### What to do:
Below are records; work out how many of their lines contain the word "zájem" and reply with the number only.
------------------------------------------------------------------------
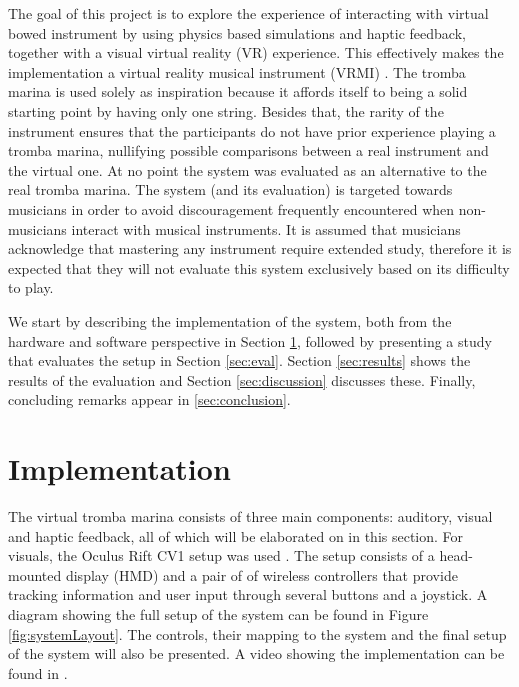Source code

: The goal of this project is to explore the experience of interacting with virtual bowed instrument by using physics based simulations and haptic feedback, together with a visual virtual reality (VR) experience. This effectively makes the implementation a virtual reality musical instrument (VRMI) \cite{Serafin2016}. The tromba marina is used solely as inspiration because it affords itself to being a solid starting point by having only one string. Besides that, the rarity of the instrument ensures that the participants do not have prior experience playing a tromba marina, nullifying possible comparisons between a real instrument and the virtual one. At no point the system was evaluated as an alternative to the real tromba marina. The system (and its evaluation) is targeted towards musicians in order to avoid discouragement frequently encountered when non-musicians interact with musical instruments. It is assumed that musicians acknowledge that mastering any instrument require extended study, therefore it is expected that they will not evaluate this system exclusively based on its difficulty to play.

We start by describing the implementation of the system, both from the hardware and software perspective in Section \ref{sec:implementation}, followed by presenting a study that evaluates the setup in Section \ref{sec:eval}. Section \ref{sec:results} shows the results of the evaluation and Section \ref{sec:discussion} discusses these. Finally, concluding remarks appear in \ref{sec:conclusion}.

\section{Implementation}\label{sec:implementation}
The virtual tromba marina consists of three main components: auditory, visual and haptic feedback, all of which will be elaborated on in this section. For visuals, the Oculus Rift CV1 setup was used \cite{Oculus2020}. The setup consists of a head-mounted display (HMD) and a pair of of wireless controllers that provide tracking information and user input through several buttons and a joystick. A diagram showing the full setup of the system can be found in Figure \ref{fig:systemLayout}. The controls, their mapping to the system and the final setup of the system will also be presented. A video showing the implementation can be found in \cite{Trombavideo2020}.

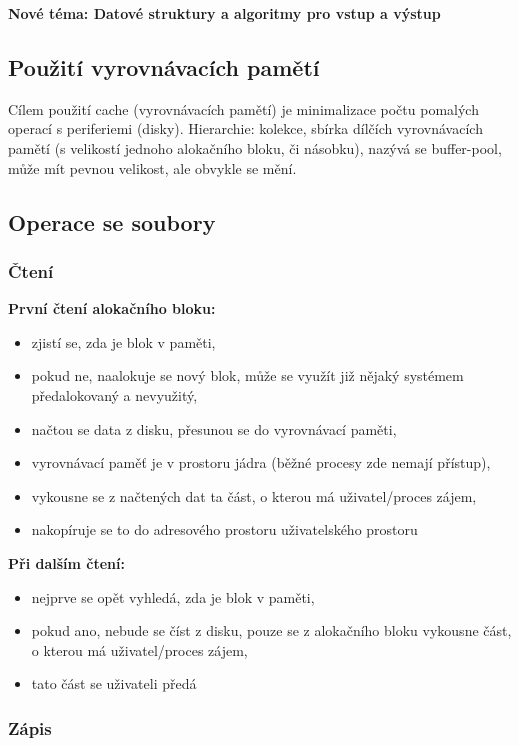 \documentclass[a4paper, 11pt]{article}
\begin{document}
\newpage

\textbf{Nové téma: Datové struktury a algoritmy pro vstup a výstup}

\subsection{Použití vyrovnávacích pamětí}
Cílem použití cache (vyrovnávacích pamětí) je minimalizace počtu pomalých operací s periferiemi (disky). Hierarchie:
kolekce, sbírka dílčích vyrovnávacích pamětí (s velikostí jednoho alokačního bloku, či násobku), nazývá se buffer-pool, může mít pevnou velikost, ale obvykle se mění.

\subsection{Operace se soubory}
\subsubsection{Čtení}
\textbf{První čtení alokačního bloku:}
\begin{itemize}
    \item zjistí se, zda je blok v paměti,
    \item pokud ne, naalokuje se nový blok, může se využít již nějaký systémem předalokovaný a nevyužitý,
    \item načtou se data z disku, přesunou se do vyrovnávací paměti,
    \item vyrovnávací paměť je v prostoru jádra (běžné procesy zde nemají přístup),
    \item vykousne se z načtených dat ta část, o kterou má uživatel/proces zájem,
    \item nakopíruje se to do adresového prostoru uživatelského prostoru
\end{itemize}
 
\textbf{Při dalším čtení:}
\begin{itemize}
    \item nejprve se opět vyhledá, zda je blok v paměti,
    \item pokud ano, nebude se číst z disku, pouze se z alokačního bloku vykousne část, o kterou má uživatel/proces zájem,
    \item tato část se uživateli předá
\end{itemize}
 
\subsubsection{Zápis}
 
\end{document}
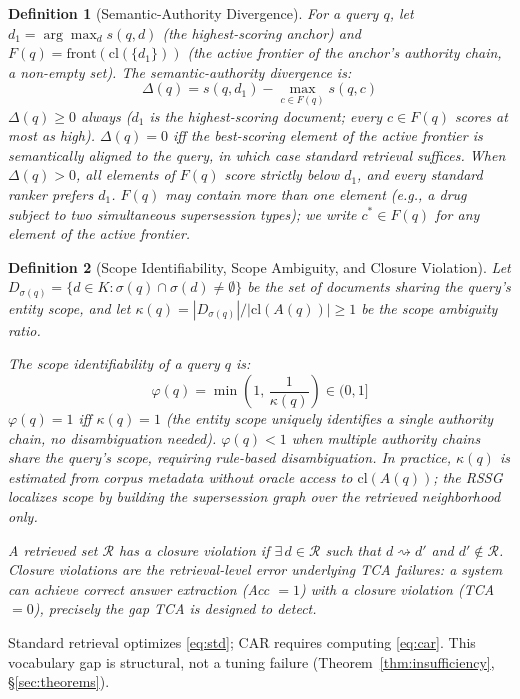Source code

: \documentclass[11pt]{article}
\newtheorem{definition}{Definition}
\begin{document}
\begin{definition}[Semantic-Authority Divergence]
\label{def:divergence}
For a query $q$, let $d_1 = \arg\max_d s(q,d)$ (the highest-scoring anchor) and $F(q) = \mathrm{front}(\mathrm{cl}(\{d_1\}))$ (the active frontier of the anchor's authority chain, a non-empty set). The \emph{semantic-authority divergence} is:
\[
  \Delta(q) = s(q,d_1) - \max_{c \in F(q)} s(q,c)
\]
$\Delta(q) \geq 0$ always ($d_1$ is the highest-scoring document; every $c \in F(q)$ scores at most as high). $\Delta(q) = 0$ iff the best-scoring element of the active frontier is semantically aligned to the query, in which case standard retrieval suffices. When $\Delta(q) > 0$, all elements of $F(q)$ score strictly below $d_1$, and every standard ranker prefers $d_1$. $F(q)$ may contain more than one element (e.g., a drug subject to two simultaneous supersession types); we write $c^* \in F(q)$ for any element of the active frontier.
\end{definition}

\begin{definition}[Scope Identifiability, Scope Ambiguity, and Closure Violation]
\label{def:ambiguity}
Let $D_{\sigma(q)} = \{d \in K : \sigma(q) \cap \sigma(d) \neq \emptyset\}$ be the set of documents sharing the query's entity scope, and let $\kappa(q) = |D_{\sigma(q)}|/|\mathrm{cl}(A(q))| \geq 1$ be the \emph{scope ambiguity ratio}.

The \emph{scope identifiability} of a query $q$ is:
\[
  \varphi(q) = \min\!\left(1,\, \frac{1}{\kappa(q)}\right) \in (0, 1]
\]
$\varphi(q) = 1$ iff $\kappa(q) = 1$ (the entity scope uniquely identifies a single authority chain, no disambiguation needed). $\varphi(q) < 1$ when multiple authority chains share the query's scope, requiring rule-based disambiguation. In practice, $\kappa(q)$ is estimated from corpus metadata without oracle access to $\mathrm{cl}(A(q))$; the RSSG localizes scope by building the supersession graph over the retrieved neighborhood only.

A retrieved set $\mathcal{R}$ has a \emph{closure violation} if $\exists\, d \in \mathcal{R}$ such that $d \rightsquigarrow d'$ and $d' \notin \mathcal{R}$. Closure violations are the retrieval-level error underlying TCA failures: a system can achieve correct answer extraction (Acc $= 1$) with a closure violation (TCA $= 0$), precisely the gap TCA is designed to detect.
\end{definition}

Standard retrieval optimizes \eqref{eq:std}; CAR requires computing \eqref{eq:car}. This vocabulary gap is structural, not a tuning failure (Theorem~\ref{thm:insufficiency}, \S\ref{sec:theorems}).
\end{document}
------------------------------------------------------------------------
### Your response:
2